Source records:
══════════

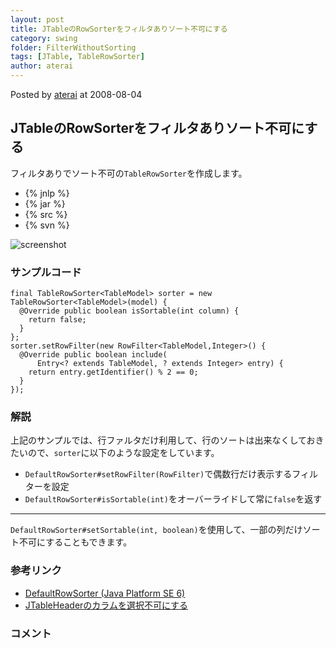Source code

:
 ```yaml
---
layout: post
title: JTableのRowSorterをフィルタありソート不可にする
category: swing
folder: FilterWithoutSorting
tags: [JTable, TableRowSorter]
author: aterai
---
```


Posted by [aterai](http://terai.xrea.jp/aterai.html) at 2008-08-04

## JTableのRowSorterをフィルタありソート不可にする
フィルタありでソート不可の`TableRowSorter`を作成します。

- {% jnlp %}
- {% jar %}
- {% src %}
- {% svn %}

<!-- dummy comment line for breaking list -->

![screenshot](http://lh5.ggpht.com/_9Z4BYR88imo/TQTMr425A3I/AAAAAAAAAZk/ZFpsuUZWGcQ/s800/FilterWithoutSorting.png)

### サンプルコード
<pre class="prettyprint"><code>final TableRowSorter&lt;TableModel&gt; sorter = new TableRowSorter&lt;TableModel&gt;(model) {
  @Override public boolean isSortable(int column) {
    return false;
  }
};
sorter.setRowFilter(new RowFilter&lt;TableModel,Integer&gt;() {
  @Override public boolean include(
      Entry&lt;? extends TableModel, ? extends Integer&gt; entry) {
    return entry.getIdentifier() % 2 == 0;
  }
});
</code></pre>

### 解説
上記のサンプルでは、行ファルタだけ利用して、行のソートは出来なくしておきたいので、`sorter`に以下のような設定をしています。

- `DefaultRowSorter#setRowFilter(RowFilter)`で偶数行だけ表示するフィルターを設定
- `DefaultRowSorter#isSortable(int)`をオーバーライドして常に`false`を返す

<!-- dummy comment line for breaking list -->

- - - -
`DefaultRowSorter#setSortable(int, boolean)`を使用して、一部の列だけソート不可にすることもできます。

### 参考リンク
- [DefaultRowSorter (Java Platform SE 6)](http://docs.oracle.com/javase/jp/6/api/javax/swing/DefaultRowSorter.html)
- [JTableHeaderのカラムを選択不可にする](http://terai.xrea.jp/Swing/DisabledHeader.html)

<!-- dummy comment line for breaking list -->

### コメント
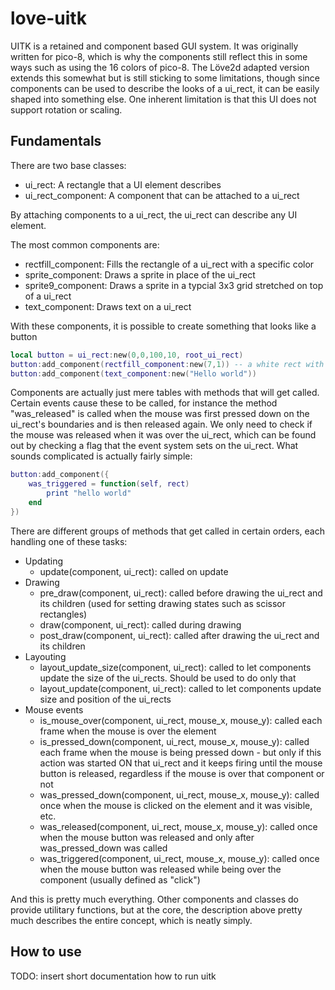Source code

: # love-uitk

UITK is a retained and component based GUI system. It was originally written for pico-8, which is why the components still reflect this in some ways such as using the 16 colors of pico-8. The Löve2d adapted version extends this somewhat but is still sticking to some limitations, though since components can be used to describe the looks of a ui_rect, it can be easily shaped into something else. One inherent limitation is that this UI does not support rotation or scaling.

## Fundamentals

There are two base classes:

- ui_rect: A rectangle that a UI element describes
- ui_rect_component: A component that can be attached to a ui_rect

By attaching components to a ui_rect, the ui_rect can describe any UI element.

The most common components are:

- rectfill_component: Fills the rectangle of a ui_rect with a specific color
- sprite_component: Draws a sprite in place of the ui_rect
- sprite9_component: Draws a sprite in a typcial 3x3 grid stretched on top of a ui_rect
- text_component: Draws text on a ui_rect

With these components, it is possible to create something that looks like a button

``` lua
local button = ui_rect:new(0,0,100,10, root_ui_rect)
button:add_component(rectfill_component:new(7,1)) -- a white rect with a dark blue border
button:add_component(text_component:new("Hello world"))
```

Components are actually just mere tables with methods that will get called. Certain events cause these to be called, for instance the method "was_released" is called when the mouse was first pressed down on the ui_rect's boundaries and is then released again. We only need to check if the mouse was released when it was over the ui_rect, which can be found out by checking a flag that the event system sets on the ui_rect. What sounds complicated is actually fairly simple:

``` lua
button:add_component({
	was_triggered = function(self, rect) 
		print "hello world"
	end
})
```

There are different groups of methods that get called in certain orders, each handling one of these tasks:

- Updating
  - update(component, ui_rect): called on update
- Drawing
  - pre_draw(component, ui_rect): called before drawing the ui_rect and its children (used for setting drawing states such as scissor rectangles)
  - draw(component, ui_rect): called during drawing
  - post_draw(component, ui_rect): called after drawing the ui_rect and its children
- Layouting
  - layout_update_size(component, ui_rect): called to let components update the size of the ui_rects. Should be used to do only that
  - layout_update(component, ui_rect): called to let components update size and position of the ui_rects
- Mouse events
  - is_mouse_over(component, ui_rect, mouse_x, mouse_y): called each frame when the mouse is over the element
  - is_pressed_down(component, ui_rect, mouse_x, mouse_y): called each frame when the mouse is being pressed down - but only if this action was started ON that ui_rect and it keeps firing until the mouse button is released, regardless if the mouse is over that component or not
  - was_pressed_down(component, ui_rect, mouse_x, mouse_y): called once when the mouse is clicked on the element and it was visible, etc.
  - was_released(component, ui_rect, mouse_x, mouse_y): called once when the mouse button was released and only after was_pressed_down was called
  - was_triggered(component, ui_rect, mouse_x, mouse_y): called once when the mouse button was released while being over the component (usually defined as "click")

And this is pretty much everything. Other components and classes do provide utilitary functions, but at the core, the description above pretty much describes the entire concept, which is neatly simply.

## How to use

TODO: insert short documentation how to run uitk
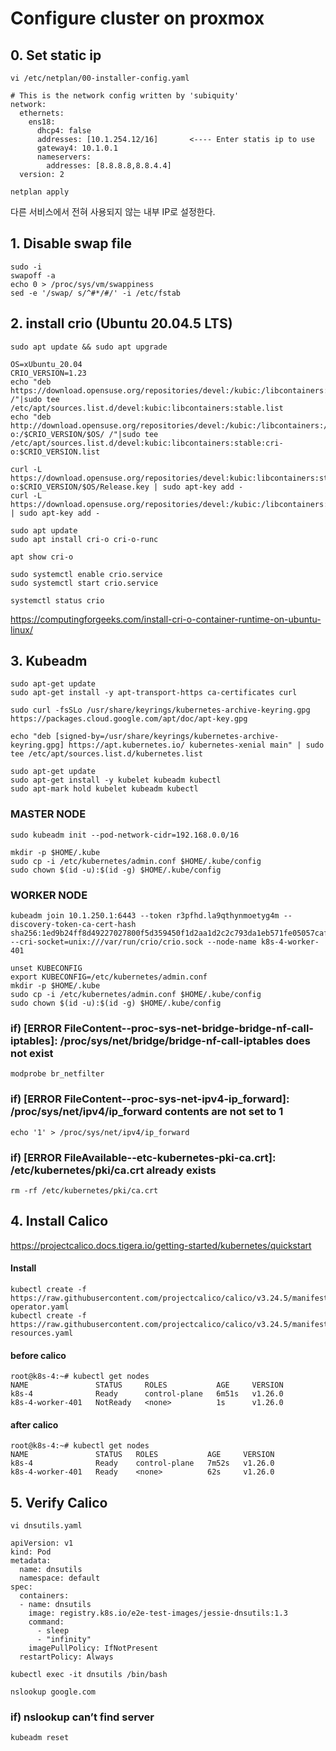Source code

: # Configure cluster on proxmox

## 0. Set static ip

`vi /etc/netplan/00-installer-config.yaml`

```
# This is the network config written by 'subiquity'
network:
  ethernets:
    ens18:
      dhcp4: false
      addresses: [10.1.254.12/16]       <---- Enter statis ip to use
      gateway4: 10.1.0.1
      nameservers:
        addresses: [8.8.8.8,8.8.4.4]
  version: 2
```

`netplan apply`

다른 서비스에서 전혀 사용되지 않는 내부 IP로 설정한다.



## 1. Disable swap file

```
sudo -i
swapoff -a
echo 0 > /proc/sys/vm/swappiness
sed -e '/swap/ s/^#*/#/' -i /etc/fstab 
```


## 2. install crio (Ubuntu 20.04.5 LTS)

```
sudo apt update && sudo apt upgrade

OS=xUbuntu_20.04
CRIO_VERSION=1.23
echo "deb https://download.opensuse.org/repositories/devel:/kubic:/libcontainers:/stable/$OS/ /"|sudo tee /etc/apt/sources.list.d/devel:kubic:libcontainers:stable.list
echo "deb http://download.opensuse.org/repositories/devel:/kubic:/libcontainers:/stable:/cri-o:/$CRIO_VERSION/$OS/ /"|sudo tee /etc/apt/sources.list.d/devel:kubic:libcontainers:stable:cri-o:$CRIO_VERSION.list

curl -L https://download.opensuse.org/repositories/devel:kubic:libcontainers:stable:cri-o:$CRIO_VERSION/$OS/Release.key | sudo apt-key add -
curl -L https://download.opensuse.org/repositories/devel:/kubic:/libcontainers:/stable/$OS/Release.key | sudo apt-key add -

sudo apt update
sudo apt install cri-o cri-o-runc

apt show cri-o

sudo systemctl enable crio.service
sudo systemctl start crio.service

systemctl status crio
```

https://computingforgeeks.com/install-cri-o-container-runtime-on-ubuntu-linux/

## 3. Kubeadm 

```
sudo apt-get update
sudo apt-get install -y apt-transport-https ca-certificates curl

sudo curl -fsSLo /usr/share/keyrings/kubernetes-archive-keyring.gpg https://packages.cloud.google.com/apt/doc/apt-key.gpg

echo "deb [signed-by=/usr/share/keyrings/kubernetes-archive-keyring.gpg] https://apt.kubernetes.io/ kubernetes-xenial main" | sudo tee /etc/apt/sources.list.d/kubernetes.list

sudo apt-get update
sudo apt-get install -y kubelet kubeadm kubectl
sudo apt-mark hold kubelet kubeadm kubectl
```


### MASTER NODE
```
sudo kubeadm init --pod-network-cidr=192.168.0.0/16

mkdir -p $HOME/.kube
sudo cp -i /etc/kubernetes/admin.conf $HOME/.kube/config
sudo chown $(id -u):$(id -g) $HOME/.kube/config
```


### WORKER NODE 

```
kubeadm join 10.1.250.1:6443 --token r3pfhd.la9qthynmoetyg4m --discovery-token-ca-cert-hash sha256:1ed9b24ff8d49227027800f5d359450f1d2aa1d2c2c793da1eb571fe05057caf --cri-socket=unix:///var/run/crio/crio.sock --node-name k8s-4-worker-401

unset KUBECONFIG
export KUBECONFIG=/etc/kubernetes/admin.conf
mkdir -p $HOME/.kube
sudo cp -i /etc/kubernetes/admin.conf $HOME/.kube/config
sudo chown $(id -u):$(id -g) $HOME/.kube/config
```


### if) [ERROR FileContent--proc-sys-net-bridge-bridge-nf-call-iptables]: /proc/sys/net/bridge/bridge-nf-call-iptables does not exist

`modprobe br_netfilter`



### if) [ERROR FileContent--proc-sys-net-ipv4-ip_forward]: /proc/sys/net/ipv4/ip_forward contents are not set to 1

`echo '1' > /proc/sys/net/ipv4/ip_forward`



### if) [ERROR FileAvailable--etc-kubernetes-pki-ca.crt]: /etc/kubernetes/pki/ca.crt already exists

`rm -rf /etc/kubernetes/pki/ca.crt`



## 4. Install Calico

https://projectcalico.docs.tigera.io/getting-started/kubernetes/quickstart 

#### Install

```
kubectl create -f https://raw.githubusercontent.com/projectcalico/calico/v3.24.5/manifests/tigera-operator.yaml
kubectl create -f https://raw.githubusercontent.com/projectcalico/calico/v3.24.5/manifests/custom-resources.yaml
```

#### before calico

```
root@k8s-4:~# kubectl get nodes
NAME               STATUS     ROLES           AGE     VERSION
k8s-4              Ready      control-plane   6m51s   v1.26.0
k8s-4-worker-401   NotReady   <none>          1s      v1.26.0
```

#### after calico

```
root@k8s-4:~# kubectl get nodes
NAME               STATUS   ROLES           AGE     VERSION
k8s-4              Ready    control-plane   7m52s   v1.26.0
k8s-4-worker-401   Ready    <none>          62s     v1.26.0
```


## 5. Verify Calico

`vi dnsutils.yaml`

```
apiVersion: v1
kind: Pod
metadata:
  name: dnsutils
  namespace: default
spec:
  containers:
  - name: dnsutils
    image: registry.k8s.io/e2e-test-images/jessie-dnsutils:1.3
    command:
      - sleep
      - "infinity"
    imagePullPolicy: IfNotPresent
  restartPolicy: Always
```


`kubectl exec -it dnsutils /bin/bash`

```
nslookup google.com
```


### if) nslookup can’t find server
```
kubeadm reset
```
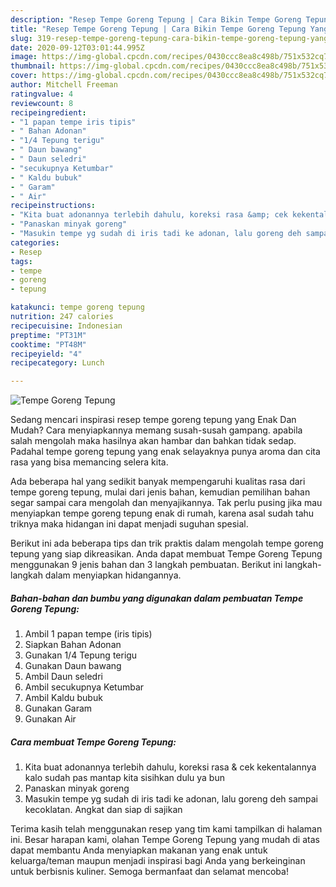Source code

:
 ```yaml
---
description: "Resep Tempe Goreng Tepung | Cara Bikin Tempe Goreng Tepung Yang Enak Dan Lezat"
title: "Resep Tempe Goreng Tepung | Cara Bikin Tempe Goreng Tepung Yang Enak Dan Lezat"
slug: 319-resep-tempe-goreng-tepung-cara-bikin-tempe-goreng-tepung-yang-enak-dan-lezat
date: 2020-09-12T03:01:44.995Z
image: https://img-global.cpcdn.com/recipes/0430ccc8ea8c498b/751x532cq70/tempe-goreng-tepung-foto-resep-utama.jpg
thumbnail: https://img-global.cpcdn.com/recipes/0430ccc8ea8c498b/751x532cq70/tempe-goreng-tepung-foto-resep-utama.jpg
cover: https://img-global.cpcdn.com/recipes/0430ccc8ea8c498b/751x532cq70/tempe-goreng-tepung-foto-resep-utama.jpg
author: Mitchell Freeman
ratingvalue: 4
reviewcount: 8
recipeingredient:
- "1 papan tempe iris tipis"
- " Bahan Adonan"
- "1/4 Tepung terigu"
- " Daun bawang"
- " Daun seledri"
- "secukupnya Ketumbar"
- " Kaldu bubuk"
- " Garam"
- " Air"
recipeinstructions:
- "Kita buat adonannya terlebih dahulu, koreksi rasa &amp; cek kekentalannya kalo sudah pas mantap kita sisihkan dulu ya bun"
- "Panaskan minyak goreng"
- "Masukin tempe yg sudah di iris tadi ke adonan, lalu goreng deh sampai kecoklatan. Angkat dan siap di sajikan"
categories:
- Resep
tags:
- tempe
- goreng
- tepung

katakunci: tempe goreng tepung 
nutrition: 247 calories
recipecuisine: Indonesian
preptime: "PT31M"
cooktime: "PT48M"
recipeyield: "4"
recipecategory: Lunch

---
```



![Tempe Goreng Tepung](https://img-global.cpcdn.com/recipes/0430ccc8ea8c498b/751x532cq70/tempe-goreng-tepung-foto-resep-utama.jpg)

Sedang mencari inspirasi resep tempe goreng tepung yang Enak Dan Mudah? Cara menyiapkannya memang susah-susah gampang. apabila salah mengolah maka hasilnya akan hambar dan bahkan tidak sedap. Padahal tempe goreng tepung yang enak selayaknya punya aroma dan cita rasa yang bisa memancing selera kita.



Ada beberapa hal yang sedikit banyak mempengaruhi kualitas rasa dari tempe goreng tepung, mulai dari jenis bahan, kemudian pemilihan bahan segar sampai cara mengolah dan menyajikannya. Tak perlu pusing jika mau menyiapkan tempe goreng tepung enak di rumah, karena asal sudah tahu triknya maka hidangan ini dapat menjadi suguhan spesial.


Berikut ini ada beberapa tips dan trik praktis dalam mengolah tempe goreng tepung yang siap dikreasikan. Anda dapat membuat Tempe Goreng Tepung menggunakan 9 jenis bahan dan 3 langkah pembuatan. Berikut ini langkah-langkah dalam menyiapkan hidangannya.

<!--inarticleads1-->

##### Bahan-bahan dan bumbu yang digunakan dalam pembuatan Tempe Goreng Tepung:

1. Ambil 1 papan tempe (iris tipis)
1. Siapkan  Bahan Adonan
1. Gunakan 1/4 Tepung terigu
1. Gunakan  Daun bawang
1. Ambil  Daun seledri
1. Ambil secukupnya Ketumbar
1. Ambil  Kaldu bubuk
1. Gunakan  Garam
1. Gunakan  Air




<!--inarticleads2-->

##### Cara membuat Tempe Goreng Tepung:

1. Kita buat adonannya terlebih dahulu, koreksi rasa &amp; cek kekentalannya kalo sudah pas mantap kita sisihkan dulu ya bun
1. Panaskan minyak goreng
1. Masukin tempe yg sudah di iris tadi ke adonan, lalu goreng deh sampai kecoklatan. Angkat dan siap di sajikan




Terima kasih telah menggunakan resep yang tim kami tampilkan di halaman ini. Besar harapan kami, olahan Tempe Goreng Tepung yang mudah di atas dapat membantu Anda menyiapkan makanan yang enak untuk keluarga/teman maupun menjadi inspirasi bagi Anda yang berkeinginan untuk berbisnis kuliner. Semoga bermanfaat dan selamat mencoba!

══════════

▶ [REQUIRED WORK]: Whenever the string "boolean" turns up in a line above, copy that line out.

▶ [OUTPUT]:
  @Override public boolean isSortable(int column) {
  @Override public boolean include(
`DefaultRowSorter#setSortable(int, boolean)`を使用して、一部の列だけソート不可にすることもできます。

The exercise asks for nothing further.